The Beached Festival was a free festival held annually in Scarborough, North Yorkshire, England. After six years it had become the largest free festival on England's east coast. It last took place in its original format in 2008.

==History==
The festival started in 2001 as a small gig which gained some interest from local bands and DJs. During the second year The Libertines played without their front man. In 2005 the festival lasted two extra days, one of which was a film night and the other an orchestral night. In 2006 a Big Band played instead of the orchestra.

To fund the festival a small grant was obtained from Scarborough Borough Council and the rest came from corporate sponsorship.
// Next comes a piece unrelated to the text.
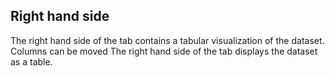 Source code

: ## Right hand side

The right hand side of the tab contains a tabular visualization of the dataset.
Columns can be moved 
The right hand side of the tab displays the dataset as a table.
As the festival expanded more popular bands appeared on the beached stage including The Libertines, The Fratellis, Electric Eel Shock (Who appeared in 2003 and then returned in 2005 to play with The West Yorkshire Symphony Orchestra), The Enemy, Thunder, Parva (now the Kaiser chiefs), The Bluetones, The Quireboys and Nine Black Alps between the years 2001 and 2006.

From the 2005 festival onwards, the first evening was a film night, with films such as Little Voice and The Blues Brothers being shown.

===2007===
2007 saw big name sponsors paying for national media adverts in the NME. The festival was headlined by Nine Black Alps and Inme and included established acts such as Foals, Frank Turner, One Night Only, The Hoosiers, Amy Macdonald, DARTZ!, Alabama 3 and The Paddingtons.

The event was set back slightly by predicted high tides, which forced the 1,500-strong crowd off the beach, onto the road for nearly an hour and a half.

===2008===
In 2008, One Night Only and Dodgy were the headliners with acts such as The Ryes, Flamboyant Bella, Be Quiet. Shout Loud!, Sergeant, Natty, The Paddingtons and Ebony Bones also appearing. Over 35,000 people walked through the site, with nearly 3,000 people on site at any time. Graham Rhodes, performance poet was the MC for every Beached apart from the first one.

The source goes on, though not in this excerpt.